The clip was shared by Danielle Raffield (@raffield.home.and.design), a 44-year-old product designer in Cornwall, a county in the southwest of England. It has amassed over 801,000 views since it was shared on April 13.
Text overlaid on the video says: “25 years of watching this house, dreaming of being its human!” as the video shows a view of a seaside home perched against a lush green landscape under a bright blue sky in West Cornwall.
Raffield told Newsweek: “I’d often walked past or sailed past the house. It has such a gentle charm—it was impossible not to notice her. Although she was run down, there was a magic and beauty in her form and features. How can you not dream about a house by the sea with a turret [a small circular tower]?”
One unexpected email from a property agent, two viewings, “some serious stress and one auction later,” Raffield and her partner became the new owners of the dilapidated home.
A closer shot of the exterior of the house in the video shows a wall of greenery crawling up towards its boarded-up windows. “She needs a lot of work…but has a view dreams are made of,” the overlaid text continues, as the clip reveals a sprawling coastal view through a window.

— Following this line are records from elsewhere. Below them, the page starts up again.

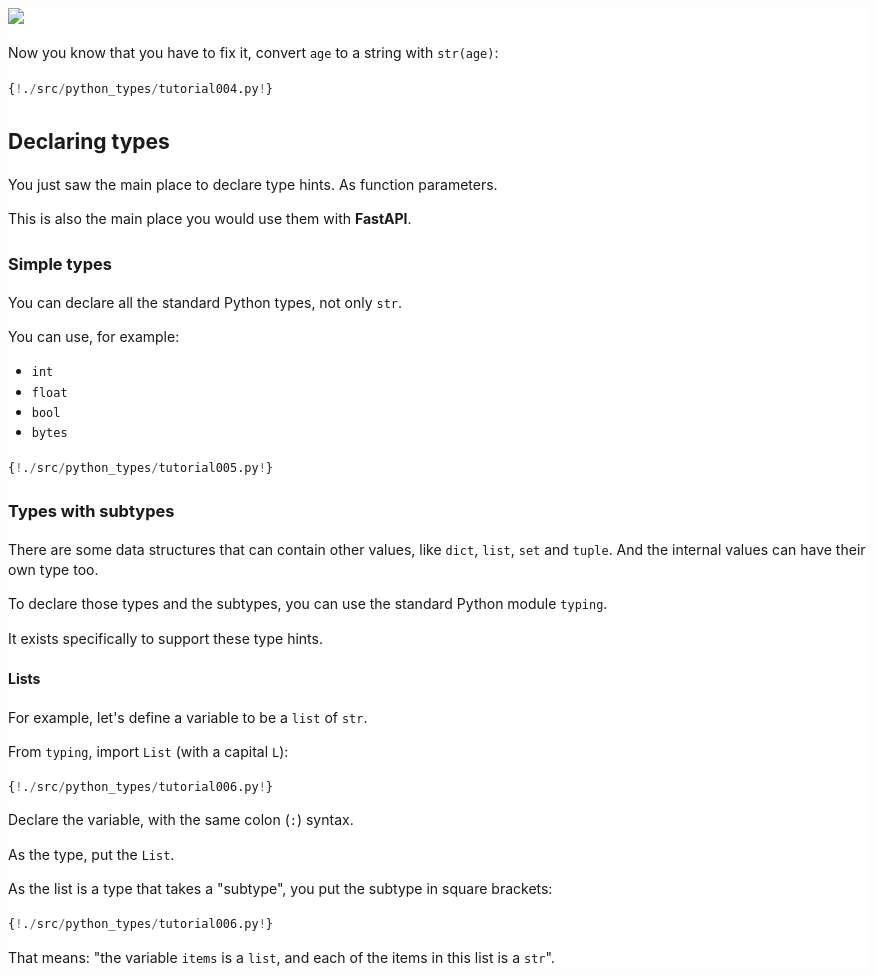 <img src="/img/python-types/image04.png">

Now you know that you have to fix it, convert `age` to a string with `str(age)`:

```Python hl_lines="2"
{!./src/python_types/tutorial004.py!}
```

## Declaring types

You just saw the main place to declare type hints. As function parameters.

This is also the main place you would use them with **FastAPI**.

### Simple types

You can declare all the standard Python types, not only `str`.

You can use, for example:

* `int`
* `float`
* `bool`
* `bytes`

```Python hl_lines="1"
{!./src/python_types/tutorial005.py!}
```

### Types with subtypes

There are some data structures that can contain other values, like `dict`, `list`, `set` and `tuple`. And the internal values can have their own type too.

To declare those types and the subtypes, you can use the standard Python module `typing`.

It exists specifically to support these type hints.

#### Lists

For example, let's define a variable to be a `list` of `str`.

From `typing`, import `List` (with a capital `L`):

```Python hl_lines="1"
{!./src/python_types/tutorial006.py!}
```

Declare the variable, with the same colon (`:`) syntax.

As the type, put the `List`.

As the list is a type that takes a "subtype", you put the subtype in square brackets:

```Python hl_lines="4"
{!./src/python_types/tutorial006.py!}
```

That means: "the variable `items` is a `list`, and each of the items in this list is a `str`".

The viral post comes as the median spending on home renovations in the United States was found to have increased by 60 percent between 2020 and 2023, rising from $15,000 to $24,000, according to a 2024 report by Houzz, a home design website. In the UK, median spending on home renovations increased by 13 percent between 2020 and 2023, rising from £15,000 to £17,000, according to the 2024 UK Houzz & Home Renovation Trends Study. This growth reflects a steady rise in renovation investment, though it is more modest compared to the 60 percent increase observed in the United States over the same period.
‘A Bit of an Enigma’
Raffield watched this house from afar for years, wondering who lived there, as it slowly became more and more run-down. The house was originally part of a local estate that leased it out until it was sold in the 1980s to a family from Oxfordshire, a county in the southeast of England. The home belonged to that family until Raffield and her partner became its new custodians.

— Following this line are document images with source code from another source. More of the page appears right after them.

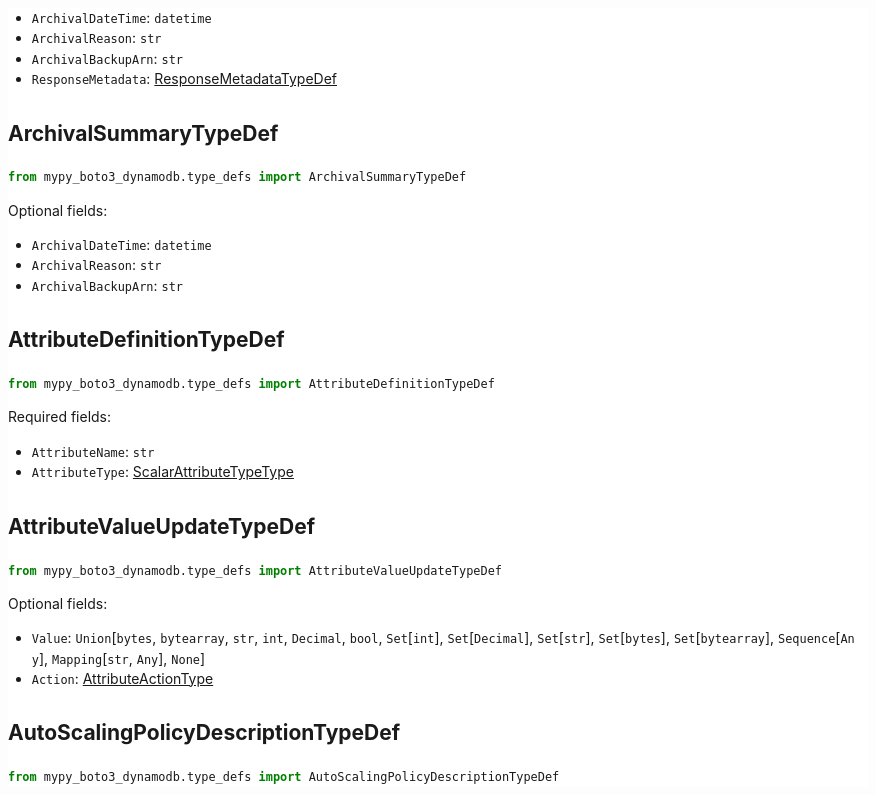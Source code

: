 - `ArchivalDateTime`: `datetime`
- `ArchivalReason`: `str`
- `ArchivalBackupArn`: `str`
- `ResponseMetadata`:
  [ResponseMetadataTypeDef](./type_defs.md#responsemetadatatypedef)

<a id="archivalsummarytypedef"></a>

## ArchivalSummaryTypeDef

```python
from mypy_boto3_dynamodb.type_defs import ArchivalSummaryTypeDef
```

Optional fields:

- `ArchivalDateTime`: `datetime`
- `ArchivalReason`: `str`
- `ArchivalBackupArn`: `str`

<a id="attributedefinitiontypedef"></a>

## AttributeDefinitionTypeDef

```python
from mypy_boto3_dynamodb.type_defs import AttributeDefinitionTypeDef
```

Required fields:

- `AttributeName`: `str`
- `AttributeType`:
  [ScalarAttributeTypeType](./literals.md#scalarattributetypetype)

<a id="attributevalueupdatetypedef"></a>

## AttributeValueUpdateTypeDef

```python
from mypy_boto3_dynamodb.type_defs import AttributeValueUpdateTypeDef
```

Optional fields:

- `Value`: `Union`\[`bytes`, `bytearray`, `str`, `int`, `Decimal`, `bool`,
  `Set`\[`int`\], `Set`\[`Decimal`\], `Set`\[`str`\], `Set`\[`bytes`\],
  `Set`\[`bytearray`\], `Sequence`\[`Any`\], `Mapping`\[`str`, `Any`\],
  `None`\]
- `Action`: [AttributeActionType](./literals.md#attributeactiontype)

<a id="autoscalingpolicydescriptiontypedef"></a>

## AutoScalingPolicyDescriptionTypeDef

```python
from mypy_boto3_dynamodb.type_defs import AutoScalingPolicyDescriptionTypeDef
```
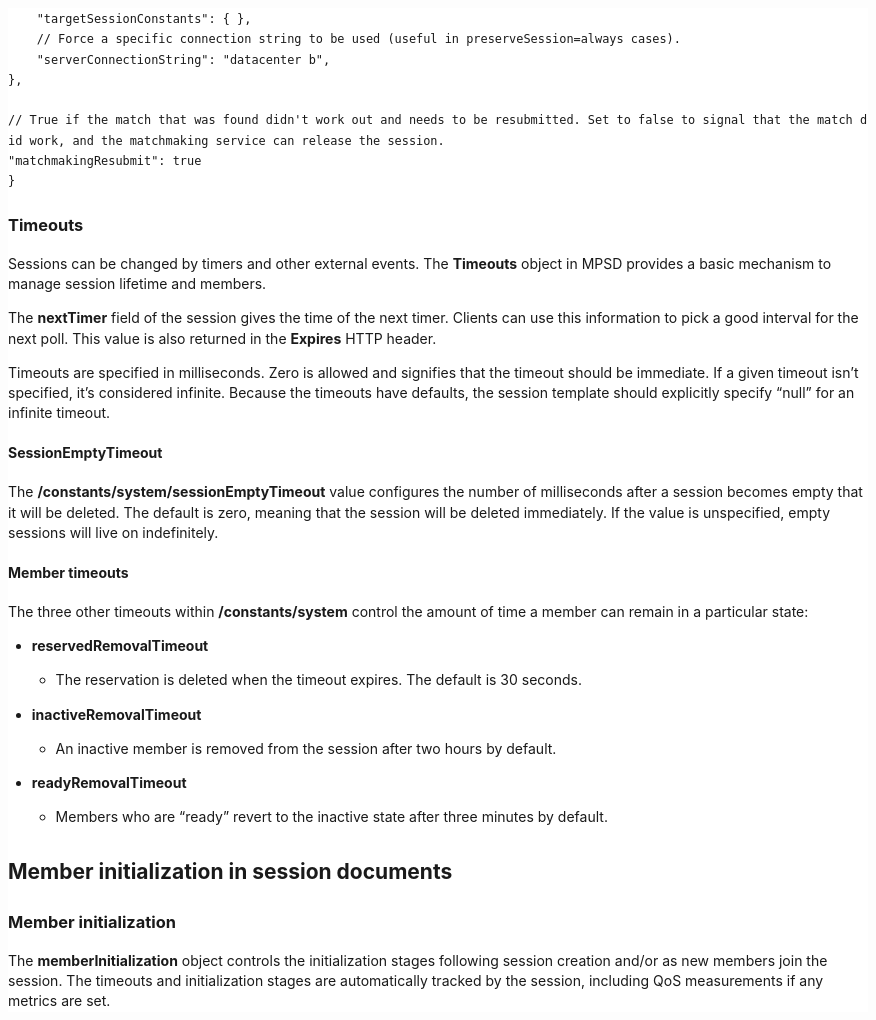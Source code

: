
 ```
	"targetSessionConstants": { },
	// Force a specific connection string to be used (useful in preserveSession=always cases).
	"serverConnectionString": "datacenter b",
},

// True if the match that was found didn't work out and needs to be resubmitted. Set to false to signal that the match did work, and the matchmaking service can release the session.
"matchmakingResubmit": true
}

```

### Timeouts

Sessions can be changed by timers and other external events. The **Timeouts** object in MPSD provides a basic mechanism to manage session lifetime and members.

The **nextTimer** field of the session gives the time of the next timer. Clients can use this information to pick a good interval for the next poll. This value is also returned in the **Expires** HTTP header.

Timeouts are specified in milliseconds. Zero is allowed and signifies that the timeout should be immediate. If a given timeout isn’t specified, it’s considered infinite. Because the timeouts have defaults, the session template should explicitly specify “null” for an infinite timeout.

#### SessionEmptyTimeout

The **/constants/system/sessionEmptyTimeout** value configures the number of milliseconds after a session becomes empty that it will be deleted. The default is zero, meaning that the session will be deleted immediately. If the value is unspecified, empty sessions will live on indefinitely.

#### Member timeouts

The three other timeouts within **/constants/system** control the amount of time a member can remain in a particular state:

-   **reservedRemovalTimeout**

    -   The reservation is deleted when the timeout expires. The default is 30 seconds.

-   **inactiveRemovalTimeout**

    -   An inactive member is removed from the session after two hours by default.

-   **readyRemovalTimeout**

    -   Members who are “ready” revert to the inactive state after three minutes by default.

<div id="_Member_initialization_in"/>

## Member initialization in session documents

### Member initialization


The **memberInitialization** object controls the initialization stages following session creation and/or as new members join the session. The timeouts and initialization stages are automatically tracked by the session, including QoS measurements if any metrics are set.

Raffield said: “The family was a bit of an enigma to the local community and very seldom seen so it’s hard to understand why it fell into such a poor state of repair, but many of us had watched it from afar wondering why.”
The couple attempted to make contact with the previous owners over the years and they nearly gave up after hearing nothing back. But to their surprise, one day, while they were on vacation, the couple received an email “from an agent that knew us, saying he had been instructed on a property and thought we should see it,” which turned out to be this home.
“It was a stressful experience trying to get everything in place for an auction process but by some miracle everything came together, and my partner did the bidding whilst I bit my nails nervously,” Raffield noted, without revealing the price at which the home was sold.
The new homeowner said the house comes with some “serious structural problems” and is suffering from a “concrete cancer called mundic block,” so the renovation is “going to be more intrusive than we’d hoped.”
Their goal is to save as much of the home as possible, while restoring the parts that can’t be saved to their original style and form. “In the end it should be a seven-bedroom house, a room for every child,” she said.
Raffield, who is the co-founder of Tom Raffield, a design firm she owns with her ex-husband, said this abandoned home in Cornwall is her second renovation project. Her first one was a Grade II-listed cottage she renovated with her ex-husband, which was featured on the Grand Designs television show in 2016.
Her latest renovation project is a “very different project and a totally different style,” she noted, adding, “I’ll be working with my wonderful partner Daniel Witter to create our forever home.”
“It’s the second time round for both of us and an amazing chance to create a home for our many children…and hopefully one day for our grandchildren too,” she said.